From a clinical perspective, Dr. Walkup starts most children who fit the risk profile on low doses of SSRIs. “Activation usually presents within the first 24–72 hours. If you start with a low dose, you may not see the activation until you get to the starting dose or the next dosage increase. If it occurs at the low dose, chances are slim that you will get to a full treatment dose. I haven’t been able to do it, no matter how slowly I titrate, which is why I tell parents to discontinue the medication entirely if they see signs of activation.”
Assuming that the medication must be discontinued because of activation, what should we do next? Psychotherapy is one option, as is trying another antidepressant, eg, a different SSRI or one of the SNRIs, such as venlafaxine or duloxetine. For children with depression and no anxiety, a dopaminergic antidepressant such as bupropion might be worth a try. For anxious kids, while there are no actual data to support such a recommendation, you might start with a sedating antidepressant like mirtazapine.

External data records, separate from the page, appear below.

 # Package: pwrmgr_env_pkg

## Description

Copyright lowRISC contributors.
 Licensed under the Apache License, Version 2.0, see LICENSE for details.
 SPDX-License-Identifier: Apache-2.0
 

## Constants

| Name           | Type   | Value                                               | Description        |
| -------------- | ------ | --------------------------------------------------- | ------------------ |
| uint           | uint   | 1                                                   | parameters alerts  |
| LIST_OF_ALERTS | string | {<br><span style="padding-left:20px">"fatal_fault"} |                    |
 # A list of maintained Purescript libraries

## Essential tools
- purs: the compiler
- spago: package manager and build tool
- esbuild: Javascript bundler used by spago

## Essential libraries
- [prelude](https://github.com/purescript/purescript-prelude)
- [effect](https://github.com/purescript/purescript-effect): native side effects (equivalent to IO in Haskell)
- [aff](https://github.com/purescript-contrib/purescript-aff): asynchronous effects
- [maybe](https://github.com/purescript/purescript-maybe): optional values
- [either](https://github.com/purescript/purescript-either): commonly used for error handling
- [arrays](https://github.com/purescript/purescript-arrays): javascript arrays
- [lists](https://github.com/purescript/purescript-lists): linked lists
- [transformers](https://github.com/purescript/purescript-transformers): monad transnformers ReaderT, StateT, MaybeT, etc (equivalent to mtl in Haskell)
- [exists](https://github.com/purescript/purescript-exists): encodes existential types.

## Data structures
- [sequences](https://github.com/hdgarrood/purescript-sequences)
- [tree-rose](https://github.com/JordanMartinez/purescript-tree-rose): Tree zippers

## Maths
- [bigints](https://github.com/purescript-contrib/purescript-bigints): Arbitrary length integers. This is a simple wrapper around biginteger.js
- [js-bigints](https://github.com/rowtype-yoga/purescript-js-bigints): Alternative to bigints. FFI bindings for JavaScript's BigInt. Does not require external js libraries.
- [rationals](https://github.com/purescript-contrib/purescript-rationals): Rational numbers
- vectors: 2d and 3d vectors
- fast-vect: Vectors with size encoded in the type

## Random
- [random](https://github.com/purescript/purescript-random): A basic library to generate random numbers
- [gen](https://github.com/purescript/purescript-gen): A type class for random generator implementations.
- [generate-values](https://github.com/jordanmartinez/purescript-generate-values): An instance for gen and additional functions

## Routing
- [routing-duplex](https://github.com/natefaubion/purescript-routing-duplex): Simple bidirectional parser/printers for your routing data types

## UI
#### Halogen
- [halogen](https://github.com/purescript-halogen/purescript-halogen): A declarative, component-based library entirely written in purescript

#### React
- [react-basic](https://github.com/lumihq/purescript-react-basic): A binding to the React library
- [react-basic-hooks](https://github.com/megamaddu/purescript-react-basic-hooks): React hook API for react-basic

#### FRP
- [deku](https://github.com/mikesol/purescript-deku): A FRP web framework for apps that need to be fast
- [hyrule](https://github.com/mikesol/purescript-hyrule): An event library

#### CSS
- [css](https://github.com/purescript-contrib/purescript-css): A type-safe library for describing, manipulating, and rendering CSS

Another potential mechanism for the association of antidepressant treatment and suicidality is improvement in mood and increased energy, which may put teens in more at-risk situations. For example, increased interaction with parents could in turn lead to more parent-child conflict. Such interpersonal conflict is commonly associated with suicidal behavior. In addition, improved mood can lead teens into peer situations that backfire on them, according to Dr. Walkup. “When kids first begin to recover from depression, they seek out social interactions in a way that they hadn’t been able to before. While often positive, it can also lead to risky situations—increased involvement in drugs and alcohol, and involvement in romantic relationships. This may create more opportunity for peer conflict or romantic disappointments.” It is very important clinically to assess the patient’s emotion and behavior control before starting medication so as to anticipate whether improvement might have this effect.
Clearly, the antidepressant/suicide connection is multifactorial. Some of this association is likely not “real,” in the sense that artifacts of how research studies are conducted may yield apparent drug-induced symptoms that are actually caused by other factors. But you should be aware of ways in which medication effects may directly or indirectly complicate recovery.